▸ EXERCISE AIM: The records below should be printed once more, exactly as they appear.

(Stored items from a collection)

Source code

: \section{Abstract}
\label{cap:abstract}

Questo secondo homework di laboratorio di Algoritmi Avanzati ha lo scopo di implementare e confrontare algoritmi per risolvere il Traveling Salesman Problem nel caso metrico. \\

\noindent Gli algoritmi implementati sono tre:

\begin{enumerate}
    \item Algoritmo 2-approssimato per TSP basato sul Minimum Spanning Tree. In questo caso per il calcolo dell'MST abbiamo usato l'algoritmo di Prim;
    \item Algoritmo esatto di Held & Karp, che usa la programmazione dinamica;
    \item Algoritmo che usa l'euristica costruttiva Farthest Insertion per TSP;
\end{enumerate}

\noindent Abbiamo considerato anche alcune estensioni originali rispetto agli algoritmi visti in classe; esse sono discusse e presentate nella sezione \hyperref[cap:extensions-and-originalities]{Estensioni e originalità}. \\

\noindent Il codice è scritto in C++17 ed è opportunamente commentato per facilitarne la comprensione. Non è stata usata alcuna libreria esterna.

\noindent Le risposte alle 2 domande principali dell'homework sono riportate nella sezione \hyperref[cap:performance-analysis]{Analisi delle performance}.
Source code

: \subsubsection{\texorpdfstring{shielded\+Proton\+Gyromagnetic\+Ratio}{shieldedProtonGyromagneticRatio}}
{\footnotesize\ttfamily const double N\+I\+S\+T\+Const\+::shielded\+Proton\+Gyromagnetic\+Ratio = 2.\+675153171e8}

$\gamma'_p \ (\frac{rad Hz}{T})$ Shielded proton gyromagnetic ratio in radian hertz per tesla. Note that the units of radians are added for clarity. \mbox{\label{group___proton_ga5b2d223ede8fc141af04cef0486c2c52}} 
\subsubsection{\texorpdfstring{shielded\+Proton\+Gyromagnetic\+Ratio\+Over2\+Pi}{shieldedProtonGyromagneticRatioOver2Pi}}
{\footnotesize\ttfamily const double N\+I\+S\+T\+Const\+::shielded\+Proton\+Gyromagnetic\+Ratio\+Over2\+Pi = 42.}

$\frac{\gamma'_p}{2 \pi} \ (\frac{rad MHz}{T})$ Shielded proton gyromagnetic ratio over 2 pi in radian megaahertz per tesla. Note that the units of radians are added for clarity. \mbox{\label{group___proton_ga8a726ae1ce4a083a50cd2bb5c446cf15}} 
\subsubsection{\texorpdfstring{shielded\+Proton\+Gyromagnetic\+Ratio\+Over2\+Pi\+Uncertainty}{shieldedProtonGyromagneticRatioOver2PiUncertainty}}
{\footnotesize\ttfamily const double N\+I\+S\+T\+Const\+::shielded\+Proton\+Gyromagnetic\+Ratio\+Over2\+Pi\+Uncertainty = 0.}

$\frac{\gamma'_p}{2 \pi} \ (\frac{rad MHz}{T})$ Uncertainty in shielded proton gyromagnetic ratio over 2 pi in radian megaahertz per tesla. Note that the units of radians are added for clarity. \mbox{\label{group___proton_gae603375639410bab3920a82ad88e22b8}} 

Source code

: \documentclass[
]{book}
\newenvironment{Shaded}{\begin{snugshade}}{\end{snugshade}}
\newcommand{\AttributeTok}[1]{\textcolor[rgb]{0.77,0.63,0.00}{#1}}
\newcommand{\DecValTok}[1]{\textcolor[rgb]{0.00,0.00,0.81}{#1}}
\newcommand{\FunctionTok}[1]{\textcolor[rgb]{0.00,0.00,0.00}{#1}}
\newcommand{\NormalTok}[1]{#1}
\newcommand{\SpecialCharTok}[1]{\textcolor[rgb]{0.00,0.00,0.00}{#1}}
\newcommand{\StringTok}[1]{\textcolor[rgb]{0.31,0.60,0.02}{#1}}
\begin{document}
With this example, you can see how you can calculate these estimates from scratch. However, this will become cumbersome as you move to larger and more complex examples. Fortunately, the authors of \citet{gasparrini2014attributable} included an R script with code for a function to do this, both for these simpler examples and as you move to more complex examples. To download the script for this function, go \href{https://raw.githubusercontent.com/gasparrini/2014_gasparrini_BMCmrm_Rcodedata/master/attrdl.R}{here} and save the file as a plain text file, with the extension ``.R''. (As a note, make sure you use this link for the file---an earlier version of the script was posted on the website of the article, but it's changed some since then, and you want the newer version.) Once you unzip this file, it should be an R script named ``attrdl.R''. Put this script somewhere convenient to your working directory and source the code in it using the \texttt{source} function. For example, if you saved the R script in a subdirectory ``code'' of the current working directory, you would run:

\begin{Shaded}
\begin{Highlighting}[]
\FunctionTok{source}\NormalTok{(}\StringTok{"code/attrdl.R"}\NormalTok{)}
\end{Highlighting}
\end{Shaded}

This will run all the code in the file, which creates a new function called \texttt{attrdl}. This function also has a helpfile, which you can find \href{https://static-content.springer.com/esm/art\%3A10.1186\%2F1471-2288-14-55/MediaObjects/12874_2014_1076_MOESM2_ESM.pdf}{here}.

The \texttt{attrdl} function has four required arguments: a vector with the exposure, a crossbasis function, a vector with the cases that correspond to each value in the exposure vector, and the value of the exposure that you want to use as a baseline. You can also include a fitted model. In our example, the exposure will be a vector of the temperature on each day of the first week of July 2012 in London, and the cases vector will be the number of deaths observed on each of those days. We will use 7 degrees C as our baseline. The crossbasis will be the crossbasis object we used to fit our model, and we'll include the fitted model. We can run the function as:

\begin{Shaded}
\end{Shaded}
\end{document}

▸ WRITTEN ANSWER:
Source code

: \section{Abstract}
\label{cap:abstract}

Questo secondo homework di laboratorio di Algoritmi Avanzati ha lo scopo di implementare e confrontare algoritmi per risolvere il Traveling Salesman Problem nel caso metrico. \\

\noindent Gli algoritmi implementati sono tre:

\begin{enumerate}
    \item Algoritmo 2-approssimato per TSP basato sul Minimum Spanning Tree. In questo caso per il calcolo dell'MST abbiamo usato l'algoritmo di Prim;
    \item Algoritmo esatto di Held & Karp, che usa la programmazione dinamica;
    \item Algoritmo che usa l'euristica costruttiva Farthest Insertion per TSP;
\end{enumerate}

\noindent Abbiamo considerato anche alcune estensioni originali rispetto agli algoritmi visti in classe; esse sono discusse e presentate nella sezione \hyperref[cap:extensions-and-originalities]{Estensioni e originalità}. \\

\noindent Il codice è scritto in C++17 ed è opportunamente commentato per facilitarne la comprensione. Non è stata usata alcuna libreria esterna.

\noindent Le risposte alle 2 domande principali dell'homework sono riportate nella sezione \hyperref[cap:performance-analysis]{Analisi delle performance}.
Source code

: \subsubsection{\texorpdfstring{shielded\+Proton\+Gyromagnetic\+Ratio}{shieldedProtonGyromagneticRatio}}
{\footnotesize\ttfamily const double N\+I\+S\+T\+Const\+::shielded\+Proton\+Gyromagnetic\+Ratio = 2.\+675153171e8}

$\gamma'_p \ (\frac{rad Hz}{T})$ Shielded proton gyromagnetic ratio in radian hertz per tesla. Note that the units of radians are added for clarity. \mbox{\label{group___proton_ga5b2d223ede8fc141af04cef0486c2c52}} 
\subsubsection{\texorpdfstring{shielded\+Proton\+Gyromagnetic\+Ratio\+Over2\+Pi}{shieldedProtonGyromagneticRatioOver2Pi}}
{\footnotesize\ttfamily const double N\+I\+S\+T\+Const\+::shielded\+Proton\+Gyromagnetic\+Ratio\+Over2\+Pi = 42.}

$\frac{\gamma'_p}{2 \pi} \ (\frac{rad MHz}{T})$ Shielded proton gyromagnetic ratio over 2 pi in radian megaahertz per tesla. Note that the units of radians are added for clarity. \mbox{\label{group___proton_ga8a726ae1ce4a083a50cd2bb5c446cf15}} 
\subsubsection{\texorpdfstring{shielded\+Proton\+Gyromagnetic\+Ratio\+Over2\+Pi\+Uncertainty}{shieldedProtonGyromagneticRatioOver2PiUncertainty}}
{\footnotesize\ttfamily const double N\+I\+S\+T\+Const\+::shielded\+Proton\+Gyromagnetic\+Ratio\+Over2\+Pi\+Uncertainty = 0.}

$\frac{\gamma'_p}{2 \pi} \ (\frac{rad MHz}{T})$ Uncertainty in shielded proton gyromagnetic ratio over 2 pi in radian megaahertz per tesla. Note that the units of radians are added for clarity. \mbox{\label{group___proton_gae603375639410bab3920a82ad88e22b8}} 

Source code

: \documentclass[
]{book}
\newenvironment{Shaded}{\begin{snugshade}}{\end{snugshade}}
\newcommand{\AttributeTok}[1]{\textcolor[rgb]{0.77,0.63,0.00}{#1}}
\newcommand{\DecValTok}[1]{\textcolor[rgb]{0.00,0.00,0.81}{#1}}
\newcommand{\FunctionTok}[1]{\textcolor[rgb]{0.00,0.00,0.00}{#1}}
\newcommand{\NormalTok}[1]{#1}
\newcommand{\SpecialCharTok}[1]{\textcolor[rgb]{0.00,0.00,0.00}{#1}}
\newcommand{\StringTok}[1]{\textcolor[rgb]{0.31,0.60,0.02}{#1}}
\begin{document}
With this example, you can see how you can calculate these estimates from scratch. However, this will become cumbersome as you move to larger and more complex examples. Fortunately, the authors of \citet{gasparrini2014attributable} included an R script with code for a function to do this, both for these simpler examples and as you move to more complex examples. To download the script for this function, go \href{https://raw.githubusercontent.com/gasparrini/2014_gasparrini_BMCmrm_Rcodedata/master/attrdl.R}{here} and save the file as a plain text file, with the extension ``.R''. (As a note, make sure you use this link for the file---an earlier version of the script was posted on the website of the article, but it's changed some since then, and you want the newer version.) Once you unzip this file, it should be an R script named ``attrdl.R''. Put this script somewhere convenient to your working directory and source the code in it using the \texttt{source} function. For example, if you saved the R script in a subdirectory ``code'' of the current working directory, you would run:

\begin{Shaded}
\begin{Highlighting}[]
\FunctionTok{source}\NormalTok{(}\StringTok{"code/attrdl.R"}\NormalTok{)}
\end{Highlighting}
\end{Shaded}

This will run all the code in the file, which creates a new function called \texttt{attrdl}. This function also has a helpfile, which you can find \href{https://static-content.springer.com/esm/art\%3A10.1186\%2F1471-2288-14-55/MediaObjects/12874_2014_1076_MOESM2_ESM.pdf}{here}.

The \texttt{attrdl} function has four required arguments: a vector with the exposure, a crossbasis function, a vector with the cases that correspond to each value in the exposure vector, and the value of the exposure that you want to use as a baseline. You can also include a fitted model. In our example, the exposure will be a vector of the temperature on each day of the first week of July 2012 in London, and the cases vector will be the number of deaths observed on each of those days. We will use 7 degrees C as our baseline. The crossbasis will be the crossbasis object we used to fit our model, and we'll include the fitted model. We can run the function as:

\begin{Shaded}
\end{Shaded}
\end{document}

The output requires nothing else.